1) Planning: Planning requires engaging in environmental scanning, or understanding the conditions of the organization, combined with setting long-term goals and/ or short-term objectives for the organization to meet based on these conditions and making plans for how to meet those goals. Whether working in a for-profit or non-profit setting, planning is needed to make sure the future of the organization remains bright. A good planner in the healthcare environment knows which areas it is most important to look ahead in. In the healthcare setting, goals could be created for better information systems, patient care, or office management—all of which should lead to greater efficiency, greater productivity, better optics/ PR, and ultimately more profits or funding.
2) Leading: Healthcare is a difficult profession, and medical professionals working in a managed setting need good leadership and guidance. Doctors need to be able to trust their needs will be met and that concerns about things like equipment, staff, or scheduling will be heard. It is absolutely critical for nurses and techs to feel heard and well-led in this setting, as they often feel overlooked. Having a strong and understanding leader guiding the "lower-level" employees will ensure they remain committed and attentive to their jobs. A good leader is one who will help make the long hours and difficult cases worth it.
3) Organizing: An organizer needs to be able to design their setting so their plans can be carried out properly. In healthcare management, this could include things like developing new jobs, redesigning current jobs to improve vertical integration, or increasing or reducing specialization of job assignments to improve productivity within departments.
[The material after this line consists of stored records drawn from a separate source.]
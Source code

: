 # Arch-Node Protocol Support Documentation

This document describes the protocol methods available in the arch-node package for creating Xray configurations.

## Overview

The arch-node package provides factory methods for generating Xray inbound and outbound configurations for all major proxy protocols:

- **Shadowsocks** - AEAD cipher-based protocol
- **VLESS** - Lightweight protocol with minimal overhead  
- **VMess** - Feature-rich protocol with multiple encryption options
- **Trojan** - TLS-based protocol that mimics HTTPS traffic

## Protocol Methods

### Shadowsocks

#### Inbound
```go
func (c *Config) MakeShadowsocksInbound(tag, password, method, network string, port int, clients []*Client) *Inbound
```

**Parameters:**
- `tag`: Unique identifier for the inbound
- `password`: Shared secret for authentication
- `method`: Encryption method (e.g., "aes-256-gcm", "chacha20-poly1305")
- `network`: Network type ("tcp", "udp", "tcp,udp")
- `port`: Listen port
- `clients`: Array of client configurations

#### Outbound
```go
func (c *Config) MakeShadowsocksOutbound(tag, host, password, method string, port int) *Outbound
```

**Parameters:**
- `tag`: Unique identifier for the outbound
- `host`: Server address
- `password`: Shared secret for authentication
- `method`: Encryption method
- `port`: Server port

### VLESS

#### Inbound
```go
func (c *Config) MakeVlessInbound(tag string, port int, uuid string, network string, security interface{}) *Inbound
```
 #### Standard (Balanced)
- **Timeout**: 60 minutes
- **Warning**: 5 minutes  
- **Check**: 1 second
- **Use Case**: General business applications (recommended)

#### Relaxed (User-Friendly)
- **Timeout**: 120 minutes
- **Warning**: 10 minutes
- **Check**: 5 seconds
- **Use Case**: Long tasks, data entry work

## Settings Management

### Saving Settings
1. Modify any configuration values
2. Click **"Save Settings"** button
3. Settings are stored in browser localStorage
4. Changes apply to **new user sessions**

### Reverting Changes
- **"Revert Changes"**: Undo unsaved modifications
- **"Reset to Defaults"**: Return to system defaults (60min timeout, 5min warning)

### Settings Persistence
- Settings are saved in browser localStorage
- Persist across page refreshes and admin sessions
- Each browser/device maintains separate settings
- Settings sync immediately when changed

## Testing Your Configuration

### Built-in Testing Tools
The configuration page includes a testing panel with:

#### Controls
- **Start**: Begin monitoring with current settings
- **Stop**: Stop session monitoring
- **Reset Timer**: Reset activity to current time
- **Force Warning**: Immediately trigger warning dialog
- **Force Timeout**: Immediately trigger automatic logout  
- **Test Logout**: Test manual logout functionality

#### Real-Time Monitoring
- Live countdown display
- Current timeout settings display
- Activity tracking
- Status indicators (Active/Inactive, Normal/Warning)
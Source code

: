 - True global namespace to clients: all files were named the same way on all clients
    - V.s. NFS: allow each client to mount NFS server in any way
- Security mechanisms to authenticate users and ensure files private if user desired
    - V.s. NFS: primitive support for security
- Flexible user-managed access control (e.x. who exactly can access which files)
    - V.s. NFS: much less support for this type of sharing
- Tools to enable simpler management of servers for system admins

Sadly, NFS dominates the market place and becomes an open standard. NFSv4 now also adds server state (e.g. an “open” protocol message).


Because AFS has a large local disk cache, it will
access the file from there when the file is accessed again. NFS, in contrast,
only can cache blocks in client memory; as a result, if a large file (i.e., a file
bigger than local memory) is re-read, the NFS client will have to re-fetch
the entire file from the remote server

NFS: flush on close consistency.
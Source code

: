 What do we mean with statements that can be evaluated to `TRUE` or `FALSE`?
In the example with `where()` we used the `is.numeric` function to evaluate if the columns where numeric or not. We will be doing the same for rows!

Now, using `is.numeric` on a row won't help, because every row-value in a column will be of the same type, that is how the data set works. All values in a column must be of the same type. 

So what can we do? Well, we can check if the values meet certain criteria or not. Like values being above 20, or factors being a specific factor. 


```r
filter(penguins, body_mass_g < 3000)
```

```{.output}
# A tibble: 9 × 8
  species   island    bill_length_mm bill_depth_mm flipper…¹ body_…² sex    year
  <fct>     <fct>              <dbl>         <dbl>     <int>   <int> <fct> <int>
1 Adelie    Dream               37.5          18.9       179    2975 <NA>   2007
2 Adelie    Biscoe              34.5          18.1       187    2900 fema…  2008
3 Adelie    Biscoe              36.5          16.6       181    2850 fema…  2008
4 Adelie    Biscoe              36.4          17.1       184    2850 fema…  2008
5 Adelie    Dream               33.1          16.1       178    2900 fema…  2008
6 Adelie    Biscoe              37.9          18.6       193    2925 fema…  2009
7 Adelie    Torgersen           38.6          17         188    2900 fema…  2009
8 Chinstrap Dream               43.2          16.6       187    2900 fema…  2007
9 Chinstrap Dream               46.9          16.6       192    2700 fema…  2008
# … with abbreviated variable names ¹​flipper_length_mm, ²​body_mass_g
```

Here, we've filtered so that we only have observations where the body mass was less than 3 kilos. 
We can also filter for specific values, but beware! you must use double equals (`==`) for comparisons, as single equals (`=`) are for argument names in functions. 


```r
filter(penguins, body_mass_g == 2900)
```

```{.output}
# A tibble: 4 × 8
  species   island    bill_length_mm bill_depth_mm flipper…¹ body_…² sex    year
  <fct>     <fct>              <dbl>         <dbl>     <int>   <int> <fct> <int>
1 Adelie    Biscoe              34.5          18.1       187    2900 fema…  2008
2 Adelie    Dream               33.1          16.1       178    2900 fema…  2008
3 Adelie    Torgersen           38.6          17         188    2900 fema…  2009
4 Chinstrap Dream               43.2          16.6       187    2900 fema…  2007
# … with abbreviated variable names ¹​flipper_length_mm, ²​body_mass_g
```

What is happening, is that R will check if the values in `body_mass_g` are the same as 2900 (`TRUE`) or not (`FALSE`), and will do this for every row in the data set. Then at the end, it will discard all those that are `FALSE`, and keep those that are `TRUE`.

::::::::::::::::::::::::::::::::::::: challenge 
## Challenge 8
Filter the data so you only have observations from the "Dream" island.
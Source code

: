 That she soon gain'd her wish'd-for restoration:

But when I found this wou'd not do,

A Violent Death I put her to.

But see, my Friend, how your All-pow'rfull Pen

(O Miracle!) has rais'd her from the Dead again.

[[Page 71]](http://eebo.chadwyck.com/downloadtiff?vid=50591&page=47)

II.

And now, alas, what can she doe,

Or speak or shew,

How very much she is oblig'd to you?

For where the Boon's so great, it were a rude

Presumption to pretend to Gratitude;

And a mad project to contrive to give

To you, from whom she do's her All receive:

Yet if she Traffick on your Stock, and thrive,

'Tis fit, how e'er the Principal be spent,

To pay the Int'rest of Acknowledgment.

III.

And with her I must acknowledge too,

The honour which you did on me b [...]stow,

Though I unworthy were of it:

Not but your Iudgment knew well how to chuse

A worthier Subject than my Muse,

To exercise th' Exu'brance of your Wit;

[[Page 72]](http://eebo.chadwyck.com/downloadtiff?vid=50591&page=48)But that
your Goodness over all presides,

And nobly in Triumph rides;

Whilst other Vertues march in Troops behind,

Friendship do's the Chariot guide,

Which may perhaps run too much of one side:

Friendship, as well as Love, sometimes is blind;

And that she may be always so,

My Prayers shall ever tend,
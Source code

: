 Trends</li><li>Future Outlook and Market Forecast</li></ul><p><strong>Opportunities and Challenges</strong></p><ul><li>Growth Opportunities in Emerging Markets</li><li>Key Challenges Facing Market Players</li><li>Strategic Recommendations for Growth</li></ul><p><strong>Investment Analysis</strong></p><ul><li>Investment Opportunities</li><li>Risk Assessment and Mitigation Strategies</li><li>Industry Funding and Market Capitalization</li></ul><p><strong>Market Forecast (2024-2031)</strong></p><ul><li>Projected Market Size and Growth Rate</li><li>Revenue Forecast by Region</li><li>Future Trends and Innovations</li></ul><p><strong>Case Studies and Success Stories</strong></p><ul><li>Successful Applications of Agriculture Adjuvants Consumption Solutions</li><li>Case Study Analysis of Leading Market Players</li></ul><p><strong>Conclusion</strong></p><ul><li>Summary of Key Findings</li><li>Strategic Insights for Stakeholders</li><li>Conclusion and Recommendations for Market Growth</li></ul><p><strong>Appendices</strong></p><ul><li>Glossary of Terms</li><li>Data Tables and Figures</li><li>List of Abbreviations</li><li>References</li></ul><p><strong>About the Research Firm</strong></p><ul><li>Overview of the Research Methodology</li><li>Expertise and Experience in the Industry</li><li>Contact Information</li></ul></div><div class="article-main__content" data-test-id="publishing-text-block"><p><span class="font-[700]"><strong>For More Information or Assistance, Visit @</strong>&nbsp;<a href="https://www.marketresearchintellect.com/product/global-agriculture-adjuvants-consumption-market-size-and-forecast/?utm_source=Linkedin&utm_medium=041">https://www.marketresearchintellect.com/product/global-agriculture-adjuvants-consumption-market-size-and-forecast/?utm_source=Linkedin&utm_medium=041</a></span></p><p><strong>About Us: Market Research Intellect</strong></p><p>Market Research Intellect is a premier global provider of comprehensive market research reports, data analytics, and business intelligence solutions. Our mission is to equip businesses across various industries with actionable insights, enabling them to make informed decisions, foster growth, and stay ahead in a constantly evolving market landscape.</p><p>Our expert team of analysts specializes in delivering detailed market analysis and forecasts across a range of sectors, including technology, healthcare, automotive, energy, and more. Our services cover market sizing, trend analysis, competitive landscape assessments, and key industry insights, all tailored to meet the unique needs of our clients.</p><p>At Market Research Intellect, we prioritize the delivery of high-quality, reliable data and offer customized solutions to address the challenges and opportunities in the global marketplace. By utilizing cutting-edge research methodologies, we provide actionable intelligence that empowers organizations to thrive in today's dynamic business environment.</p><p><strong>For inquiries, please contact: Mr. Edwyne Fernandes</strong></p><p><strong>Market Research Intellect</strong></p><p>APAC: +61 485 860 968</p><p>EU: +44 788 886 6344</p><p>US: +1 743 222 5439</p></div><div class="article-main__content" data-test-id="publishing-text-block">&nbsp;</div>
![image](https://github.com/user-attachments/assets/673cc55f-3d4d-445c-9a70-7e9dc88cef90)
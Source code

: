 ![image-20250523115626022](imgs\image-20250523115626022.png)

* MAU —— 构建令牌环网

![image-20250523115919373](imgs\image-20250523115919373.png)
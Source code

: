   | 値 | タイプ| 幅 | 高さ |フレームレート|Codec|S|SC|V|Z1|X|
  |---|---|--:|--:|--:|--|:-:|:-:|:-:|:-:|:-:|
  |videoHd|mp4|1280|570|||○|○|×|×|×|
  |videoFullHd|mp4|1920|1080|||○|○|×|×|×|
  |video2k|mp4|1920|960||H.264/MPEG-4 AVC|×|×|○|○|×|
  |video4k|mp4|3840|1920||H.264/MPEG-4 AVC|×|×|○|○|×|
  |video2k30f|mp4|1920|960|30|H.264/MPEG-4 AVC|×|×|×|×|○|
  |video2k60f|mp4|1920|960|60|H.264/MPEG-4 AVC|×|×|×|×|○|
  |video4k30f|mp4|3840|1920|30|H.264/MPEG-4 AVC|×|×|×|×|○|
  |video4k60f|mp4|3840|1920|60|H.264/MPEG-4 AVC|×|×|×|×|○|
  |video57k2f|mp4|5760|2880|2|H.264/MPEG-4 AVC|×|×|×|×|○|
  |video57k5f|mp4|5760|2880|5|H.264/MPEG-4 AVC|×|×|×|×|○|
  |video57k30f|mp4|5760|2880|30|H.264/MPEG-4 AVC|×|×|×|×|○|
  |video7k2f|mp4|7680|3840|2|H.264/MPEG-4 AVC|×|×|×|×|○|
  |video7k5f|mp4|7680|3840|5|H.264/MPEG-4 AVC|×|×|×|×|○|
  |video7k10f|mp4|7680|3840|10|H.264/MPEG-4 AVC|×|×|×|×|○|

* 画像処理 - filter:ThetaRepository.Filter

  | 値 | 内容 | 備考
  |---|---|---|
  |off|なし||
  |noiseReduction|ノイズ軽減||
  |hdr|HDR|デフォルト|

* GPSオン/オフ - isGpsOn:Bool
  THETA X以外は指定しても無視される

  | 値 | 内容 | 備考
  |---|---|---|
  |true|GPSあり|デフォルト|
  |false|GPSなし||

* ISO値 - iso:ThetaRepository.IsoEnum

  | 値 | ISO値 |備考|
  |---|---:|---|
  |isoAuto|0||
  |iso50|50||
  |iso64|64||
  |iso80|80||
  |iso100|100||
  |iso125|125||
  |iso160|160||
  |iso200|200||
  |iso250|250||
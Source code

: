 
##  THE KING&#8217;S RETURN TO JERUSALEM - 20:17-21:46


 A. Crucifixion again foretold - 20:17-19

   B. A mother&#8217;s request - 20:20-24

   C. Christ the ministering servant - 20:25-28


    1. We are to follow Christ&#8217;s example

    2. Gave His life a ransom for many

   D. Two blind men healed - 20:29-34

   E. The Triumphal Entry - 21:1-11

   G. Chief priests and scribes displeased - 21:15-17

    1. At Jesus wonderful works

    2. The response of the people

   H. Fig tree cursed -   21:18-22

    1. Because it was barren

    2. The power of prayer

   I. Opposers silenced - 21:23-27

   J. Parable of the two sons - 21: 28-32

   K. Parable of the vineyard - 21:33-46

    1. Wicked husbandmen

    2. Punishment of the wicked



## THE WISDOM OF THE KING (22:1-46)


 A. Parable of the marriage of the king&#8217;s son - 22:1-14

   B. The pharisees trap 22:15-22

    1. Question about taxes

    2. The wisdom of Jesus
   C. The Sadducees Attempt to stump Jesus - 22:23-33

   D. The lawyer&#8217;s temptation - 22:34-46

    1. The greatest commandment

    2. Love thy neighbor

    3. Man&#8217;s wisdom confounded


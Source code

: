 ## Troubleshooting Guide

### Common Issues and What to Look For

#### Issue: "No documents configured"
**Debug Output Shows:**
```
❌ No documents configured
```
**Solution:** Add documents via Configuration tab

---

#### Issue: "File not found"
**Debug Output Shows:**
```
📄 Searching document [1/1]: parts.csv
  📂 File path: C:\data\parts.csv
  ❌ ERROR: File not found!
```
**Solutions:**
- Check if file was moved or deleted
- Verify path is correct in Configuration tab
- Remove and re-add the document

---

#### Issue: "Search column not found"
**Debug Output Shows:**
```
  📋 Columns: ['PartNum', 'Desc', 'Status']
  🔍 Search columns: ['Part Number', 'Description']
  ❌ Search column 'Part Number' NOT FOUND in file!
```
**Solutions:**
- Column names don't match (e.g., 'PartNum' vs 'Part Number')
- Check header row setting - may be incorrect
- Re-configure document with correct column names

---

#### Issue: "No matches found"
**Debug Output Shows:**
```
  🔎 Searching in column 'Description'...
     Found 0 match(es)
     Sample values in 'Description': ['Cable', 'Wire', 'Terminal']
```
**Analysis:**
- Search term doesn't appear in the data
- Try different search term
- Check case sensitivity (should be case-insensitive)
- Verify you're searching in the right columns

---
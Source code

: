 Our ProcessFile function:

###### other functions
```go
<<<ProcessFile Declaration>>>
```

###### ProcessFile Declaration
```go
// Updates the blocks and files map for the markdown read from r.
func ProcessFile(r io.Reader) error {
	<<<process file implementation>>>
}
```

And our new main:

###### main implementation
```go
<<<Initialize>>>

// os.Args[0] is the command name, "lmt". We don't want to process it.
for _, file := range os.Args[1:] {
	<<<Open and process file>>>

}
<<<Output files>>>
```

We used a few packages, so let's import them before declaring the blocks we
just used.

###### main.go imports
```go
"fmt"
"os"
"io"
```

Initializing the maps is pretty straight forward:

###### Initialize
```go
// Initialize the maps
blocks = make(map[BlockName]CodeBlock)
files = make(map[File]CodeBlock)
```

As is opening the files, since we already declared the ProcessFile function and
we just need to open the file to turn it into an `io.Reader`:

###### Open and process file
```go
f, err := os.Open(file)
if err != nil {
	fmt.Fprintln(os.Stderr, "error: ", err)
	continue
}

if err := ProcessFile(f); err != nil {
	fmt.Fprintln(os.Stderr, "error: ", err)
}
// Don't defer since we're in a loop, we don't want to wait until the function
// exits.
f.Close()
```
4) Controlling: Almost nothing is more important in healthcare than making and meeting standards. Standards are absolutely critical for the safety of both the staff and the patients. An effective healthcare manager must have a very, very strong understanding of both standards of patient care (including front office rapport, bedside manner, effectiveness with social workers) and basic standards of medicine itself, such as being able to understand if lab techs are getting sloppy or if a doctor is making a number of misdiagnoses.